I’ve been in contact with my former landlords and now they are putting off talking about the deposit.  It has been a month since I have moved out and the landlords still claim they need to talk to some people.  Although since I last talked to them the husband has had some physical problems and been in the hospital, they have had a month to figure out what charges should be deducted from the deposit.  How long should I give them before I become much more presistent?

Edited on: Monday, January 23rd, 2012 2:05 pm

4 Responses to “My landlord wont return my deposit”

My response: (We welcome stories, examples, explanations, answers and a touch of your personality)
 

RPA Agent

August 29th, 2008 1:02 pm

Most states require deposits to be handled within 30 days of move-out or from the date the forwarding address was provided, which ever is later. You have right to make those demands after you go beyond that period.


RPA Agent

August 29th, 2008 1:13 pm

Ok, I’ve done some more state specific research for you. In California the rent laws dealing with the refund of deposits is much more strict than in other states. California laws are clearly more beneficial to renters than they are to landlords.

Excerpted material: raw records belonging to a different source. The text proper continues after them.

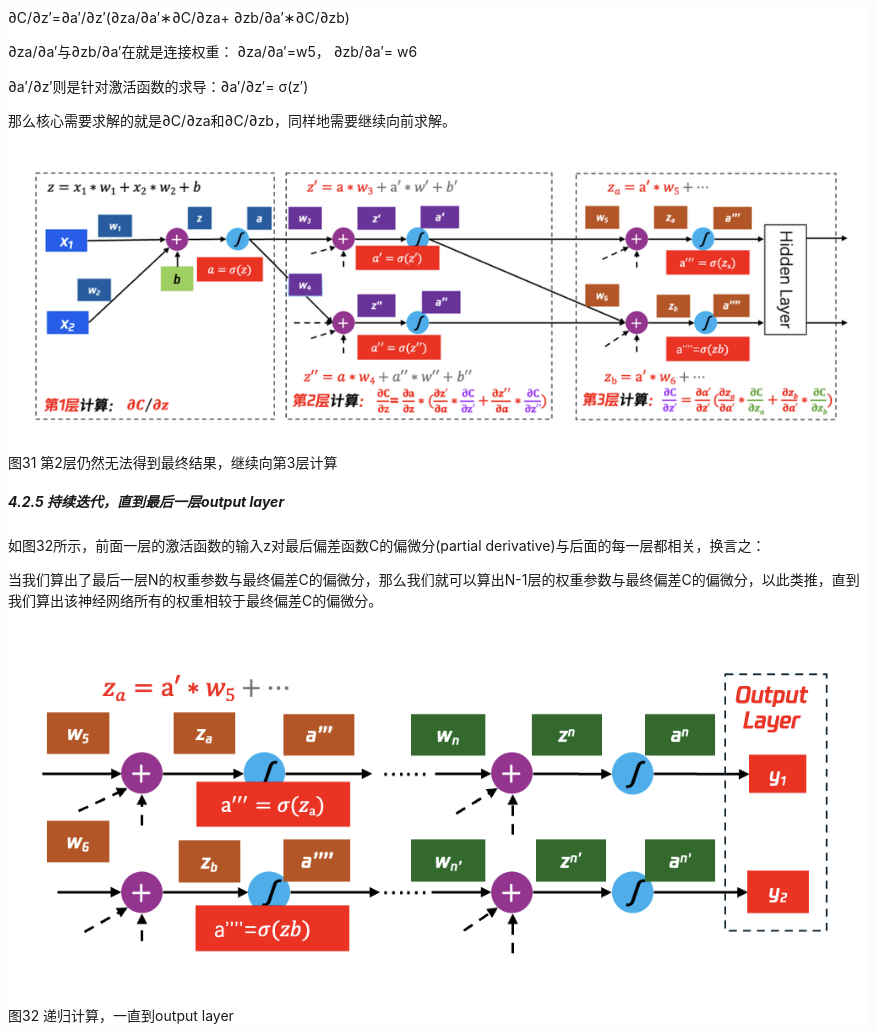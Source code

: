 ∂C/∂z′=∂a′/∂z′(∂za/∂a′∗∂C/∂za+ ∂zb/∂a′∗∂C/∂zb)

∂za/∂a′与∂zb/∂a′在就是连接权重： ∂za/∂a′=w5， ∂zb/∂a′= w6

∂a′/∂z′则是针对激活函数的求导：∂a′/∂z′= σ(z′)

那么核心需要求解的就是∂C/∂za和∂C/∂zb，同样地需要继续向前求解。

![Image](assets/%E4%B8%87%E5%AD%97%E9%95%BF%E6%96%87-%E6%A8%A1%E5%9E%8B%E5%8E%9F%E7%90%86/640-20250809105743315-4708263.png)

图31 第2层仍然无法得到最终结果，继续向第3层计算

##### **4.2.5 持续迭代，直到最后一层output layer**

如图32所示，前面一层的激活函数的输入z对最后偏差函数C的偏微分(partial derivative)与后面的每一层都相关，换言之：

当我们算出了最后一层N的权重参数与最终偏差C的偏微分，那么我们就可以算出N-1层的权重参数与最终偏差C的偏微分，以此类推，直到我们算出该神经网络所有的权重相较于最终偏差C的偏微分。

![Image](assets/%E4%B8%87%E5%AD%97%E9%95%BF%E6%96%87-%E6%A8%A1%E5%9E%8B%E5%8E%9F%E7%90%86/640-20250809105742948.png)

图32 递归计算，一直到output layer
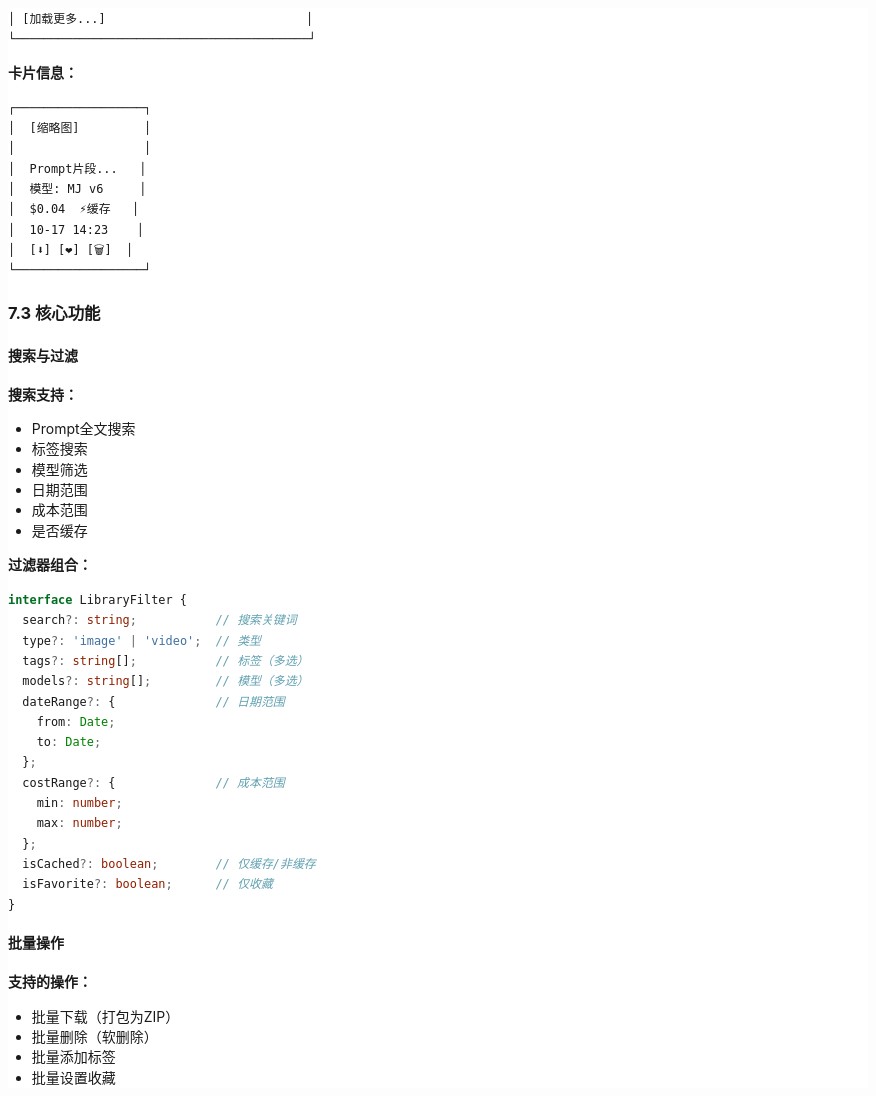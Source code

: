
 ```
│ [加载更多...]                            │
└─────────────────────────────────────────┘
```

**卡片信息：**
```
┌──────────────────┐
│  [缩略图]         │
│                  │
│  Prompt片段...   │
│  模型: MJ v6     │
│  $0.04  ⚡缓存   │
│  10-17 14:23    │
│  [⬇] [❤️] [🗑]  │
└──────────────────┘
```

### 7.3 核心功能

#### 搜索与过滤

**搜索支持：**
- Prompt全文搜索
- 标签搜索
- 模型筛选
- 日期范围
- 成本范围
- 是否缓存

**过滤器组合：**
```typescript
interface LibraryFilter {
  search?: string;           // 搜索关键词
  type?: 'image' | 'video';  // 类型
  tags?: string[];           // 标签（多选）
  models?: string[];         // 模型（多选）
  dateRange?: {              // 日期范围
    from: Date;
    to: Date;
  };
  costRange?: {              // 成本范围
    min: number;
    max: number;
  };
  isCached?: boolean;        // 仅缓存/非缓存
  isFavorite?: boolean;      // 仅收藏
}
```

#### 批量操作

**支持的操作：**
- 批量下载（打包为ZIP）
- 批量删除（软删除）
- 批量添加标签
- 批量设置收藏
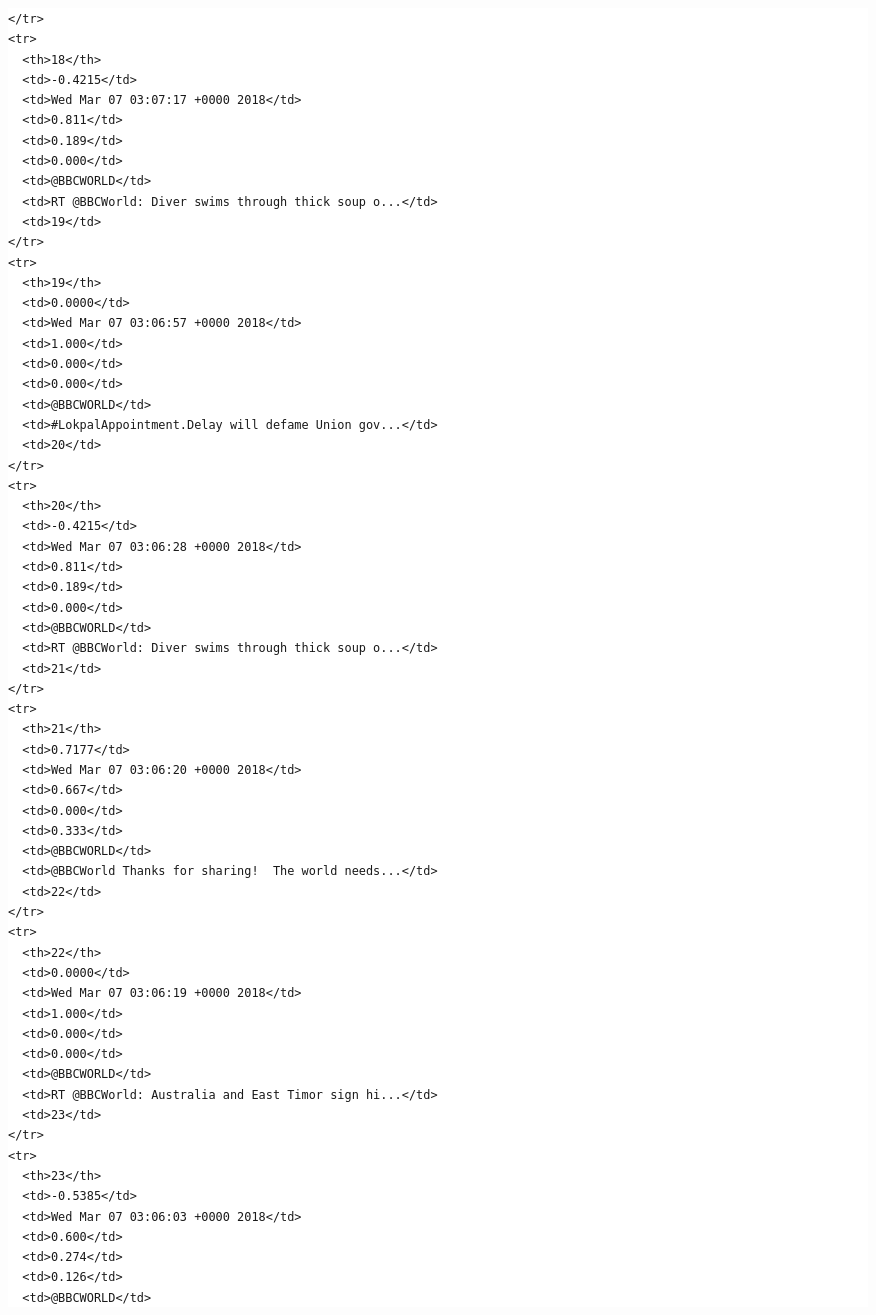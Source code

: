     </tr>
    <tr>
      <th>18</th>
      <td>-0.4215</td>
      <td>Wed Mar 07 03:07:17 +0000 2018</td>
      <td>0.811</td>
      <td>0.189</td>
      <td>0.000</td>
      <td>@BBCWORLD</td>
      <td>RT @BBCWorld: Diver swims through thick soup o...</td>
      <td>19</td>
    </tr>
    <tr>
      <th>19</th>
      <td>0.0000</td>
      <td>Wed Mar 07 03:06:57 +0000 2018</td>
      <td>1.000</td>
      <td>0.000</td>
      <td>0.000</td>
      <td>@BBCWORLD</td>
      <td>#LokpalAppointment.Delay will defame Union gov...</td>
      <td>20</td>
    </tr>
    <tr>
      <th>20</th>
      <td>-0.4215</td>
      <td>Wed Mar 07 03:06:28 +0000 2018</td>
      <td>0.811</td>
      <td>0.189</td>
      <td>0.000</td>
      <td>@BBCWORLD</td>
      <td>RT @BBCWorld: Diver swims through thick soup o...</td>
      <td>21</td>
    </tr>
    <tr>
      <th>21</th>
      <td>0.7177</td>
      <td>Wed Mar 07 03:06:20 +0000 2018</td>
      <td>0.667</td>
      <td>0.000</td>
      <td>0.333</td>
      <td>@BBCWORLD</td>
      <td>@BBCWorld Thanks for sharing!  The world needs...</td>
      <td>22</td>
    </tr>
    <tr>
      <th>22</th>
      <td>0.0000</td>
      <td>Wed Mar 07 03:06:19 +0000 2018</td>
      <td>1.000</td>
      <td>0.000</td>
      <td>0.000</td>
      <td>@BBCWORLD</td>
      <td>RT @BBCWorld: Australia and East Timor sign hi...</td>
      <td>23</td>
    </tr>
    <tr>
      <th>23</th>
      <td>-0.5385</td>
      <td>Wed Mar 07 03:06:03 +0000 2018</td>
      <td>0.600</td>
      <td>0.274</td>
      <td>0.126</td>
      <td>@BBCWORLD</td>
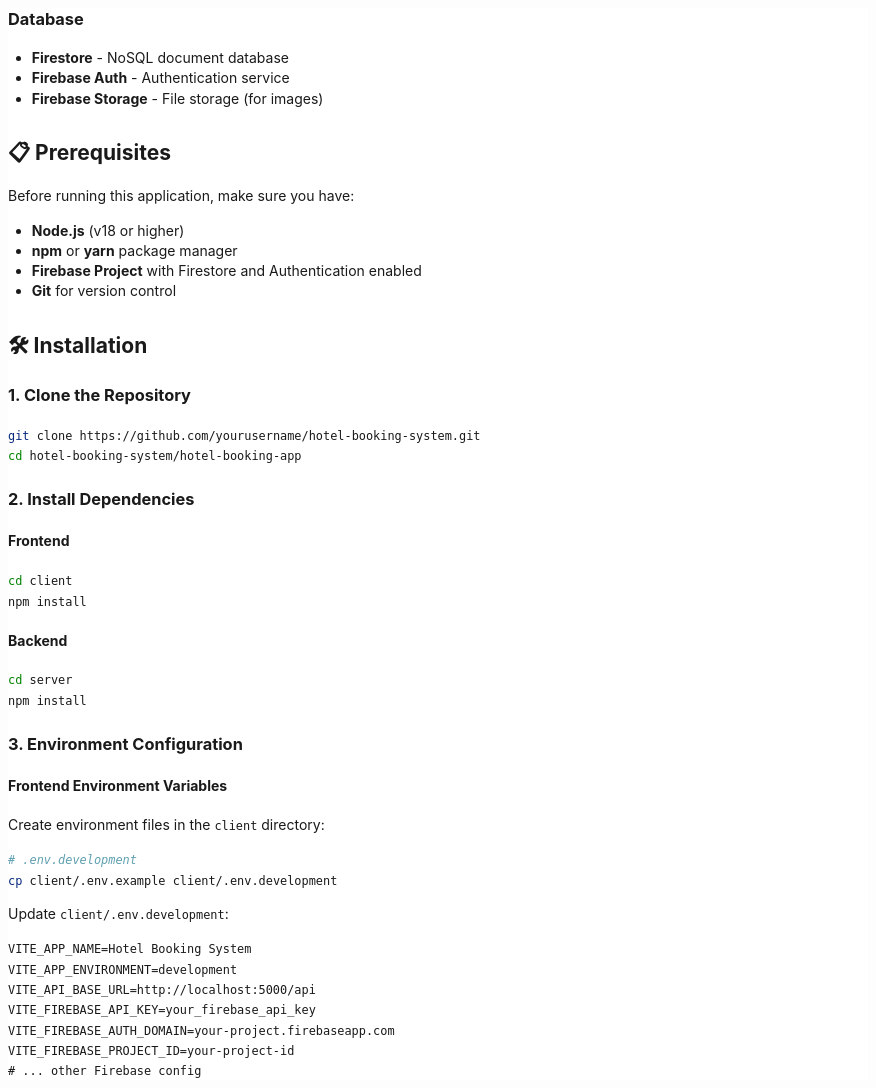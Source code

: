 ### Database
- **Firestore** - NoSQL document database
- **Firebase Auth** - Authentication service
- **Firebase Storage** - File storage (for images)

## 📋 Prerequisites

Before running this application, make sure you have:

- **Node.js** (v18 or higher)
- **npm** or **yarn** package manager
- **Firebase Project** with Firestore and Authentication enabled
- **Git** for version control

## 🛠️ Installation

### 1. Clone the Repository

```bash
git clone https://github.com/yourusername/hotel-booking-system.git
cd hotel-booking-system/hotel-booking-app
```

### 2. Install Dependencies

#### Frontend
```bash
cd client
npm install
```

#### Backend
```bash
cd server
npm install
```

### 3. Environment Configuration

#### Frontend Environment Variables

Create environment files in the `client` directory:

```bash
# .env.development
cp client/.env.example client/.env.development
```

Update `client/.env.development`:
```env
VITE_APP_NAME=Hotel Booking System
VITE_APP_ENVIRONMENT=development
VITE_API_BASE_URL=http://localhost:5000/api
VITE_FIREBASE_API_KEY=your_firebase_api_key
VITE_FIREBASE_AUTH_DOMAIN=your-project.firebaseapp.com
VITE_FIREBASE_PROJECT_ID=your-project-id
# ... other Firebase config
```
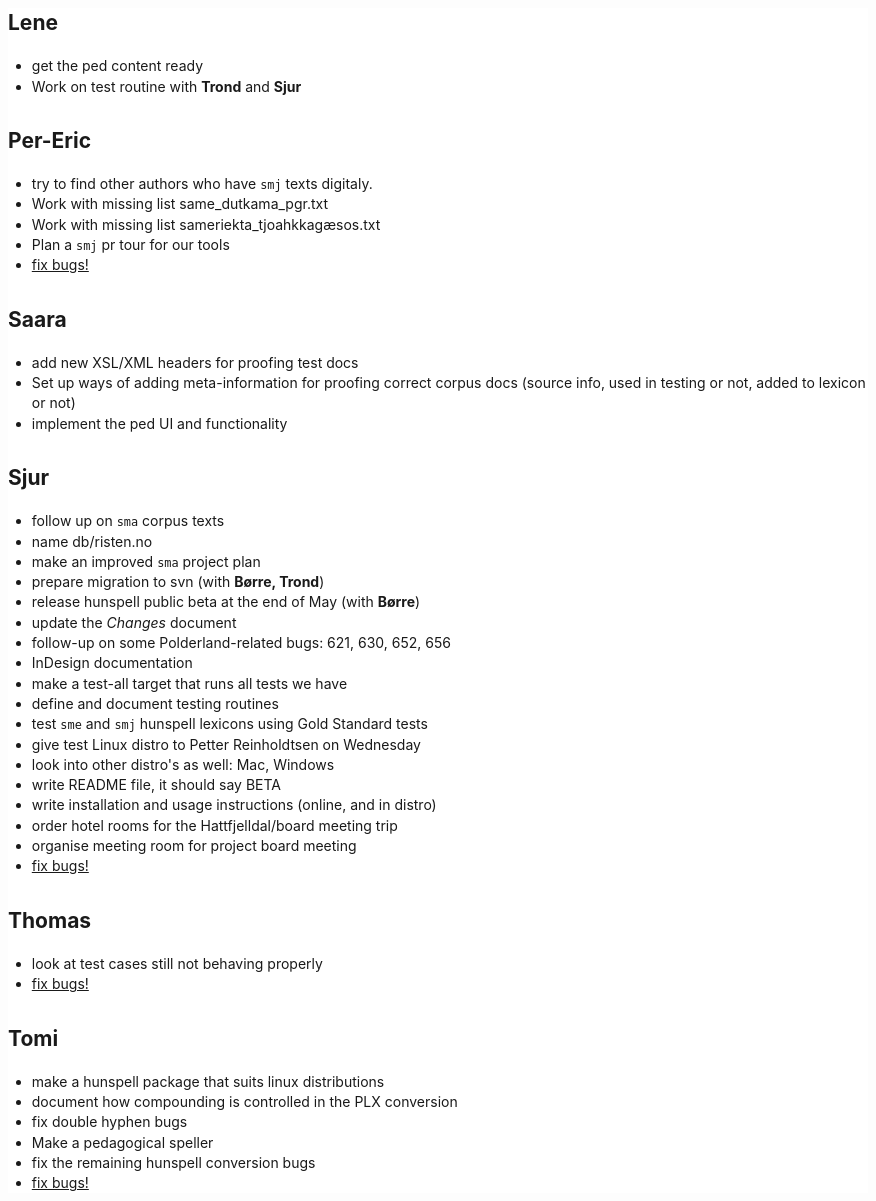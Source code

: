 ## Lene
* get the ped content ready
* Work on test routine with **Trond** and **Sjur**

## Per-Eric

* try to find other authors who have `smj` texts digitaly.
* Work with missing list same_dutkama_pgr.txt
* Work with missing list sameriekta_tjoahkkagæsos.txt
* Plan a `smj` pr tour for our tools
* [fix bugs!](http://giellatekno.uit.no/bugzilla)

## Saara
* add new XSL/XML headers for proofing test docs
* Set up ways of adding meta-information for proofing correct corpus docs
  (source info, used in testing or not, added to lexicon or not)
* implement the ped UI and functionality

## Sjur

* follow up on `sma` corpus texts
* name db/risten.no
* make an improved `sma` project plan
* prepare migration to svn (with **Børre, Trond**)
* release hunspell public beta at the end of May (with **Børre**)
* update the *Changes* document
* follow-up on some Polderland-related bugs: 621, 630, 652, 656
* InDesign documentation
* make a test-all target that runs all tests we have
* define and document testing routines
* test `sme` and `smj` hunspell lexicons using Gold Standard tests
* give test Linux distro to Petter Reinholdtsen on Wednesday
* look into other distro's as well: Mac, Windows
* write README file, it should say BETA
* write installation and usage instructions (online, and in distro)
* order hotel rooms for the Hattfjelldal/board meeting trip
* organise meeting room for project board meeting
* [fix bugs!](http://giellatekno.uit.no/bugzilla)

## Thomas

* look at test cases still not behaving properly
* [fix bugs!](http://giellatekno.uit.no/bugzilla)

## Tomi

* make a hunspell package that suits linux distributions
* document how compounding is controlled in the PLX conversion
* fix double hyphen bugs
* Make a pedagogical speller
* fix the remaining hunspell conversion bugs
* [fix bugs!](http://giellatekno.uit.no/bugzilla)
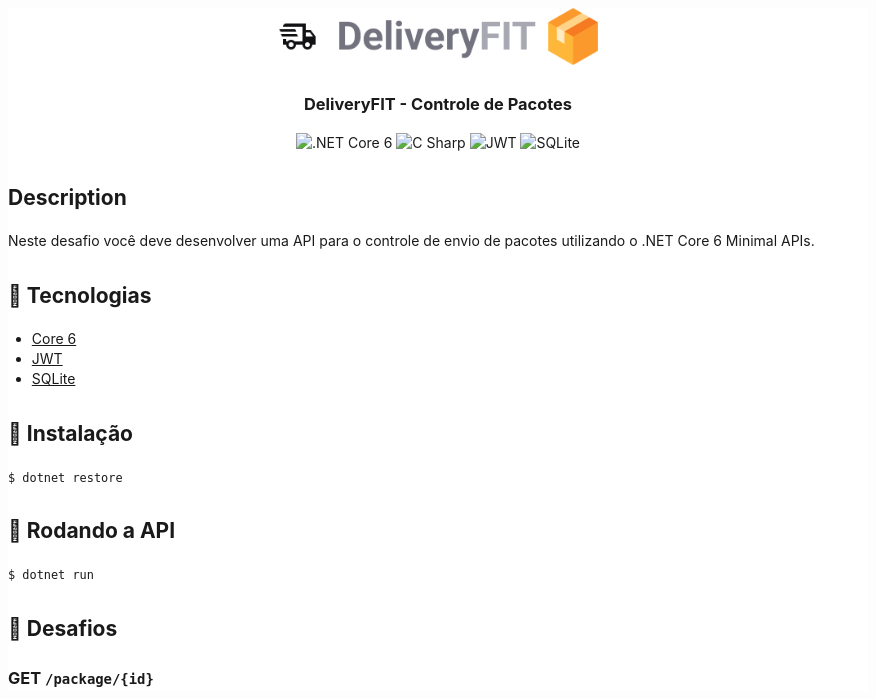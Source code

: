 <p align="center">
  <a href="http://nestjs.com/" target="blank"><img src="./.github/LogoPackage.svg" width="320" alt="Nest Logo" /></a>
</p>

<h3 align="center">
    DeliveryFIT - Controle de Pacotes
</h3>

<p align="center">
    <img alt=".NET Core 6" src="https://img.shields.io/badge/-Core 6-512BD4?style=for-the-badge&logo=dotnet&logoColor=white">
    <img alt="C Sharp" src="https://img.shields.io/badge/-CSharp-3178C6?style=for-the-badge&logo=csharp&logoColor=white">
    <img alt="JWT" src="https://img.shields.io/badge/-JWT-d63aff?style=for-the-badge&logo=jsonwebtokens&logoColor=white">
    <img alt="SQLite" src="https://img.shields.io/badge/-SQLite-003B57?style=for-the-badge&logo=sqlite&logoColor=white">
</p>

## Description

Neste desafio você deve desenvolver uma API para o controle de envio de pacotes utilizando o .NET Core 6 Minimal APIs.

## 🚀 Tecnologias

- [Core 6](https://dotnet.microsoft.com/en-us/download/dotnet/6.0)
- [JWT](https://jwt.io/)
- [SQLite](https://www.sqlite.org/index.html)

## 🔰 Instalação

```bash
$ dotnet restore
```

## 🚀 Rodando a API

```bash
$ dotnet run
```

## 🧠 Desafios

### GET `/package/{id}`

California laws requires a landlord to refund your rent deposit within 21 calendar day after you move. If the landlord is charging anything against the deposit, they must provide an itemized statement that clearly lists the amounts being deducted from your deposit.

California laws also require the landlord to provide copies of receipts proving the repairs, unless the damages are less than $126.


Richard Bagget

August 31st, 2008 6:58 am

Although your post shows California, on the main page it is listed as Arizona. So the California laws dealing with the return of your deposit aren’t going to help much. However, the Arizona rent law is very similar. Your landlord must provide you with a refund of your deposit, or an itemized statement showing how things were charged. By failing to do so you are entitled to twice the amount the with-held from you. So if your deposit is $500, technically you have right to collect $1000; since they with-held your rent or security deposit beyond the timeframe alloted by the state laws. If you just want your money back, I would suggest filing a complaint with the RPA. But if you want to get the double amount owed, I would suggest taking your landlord to small claims court.


Sam

September 1st, 2008 7:11 am

It sounds like your landlord doesn’t know what the law says. You have right to demand that they return the deposit immediately. If they keep giving you problems, be sure to leave negative feedback.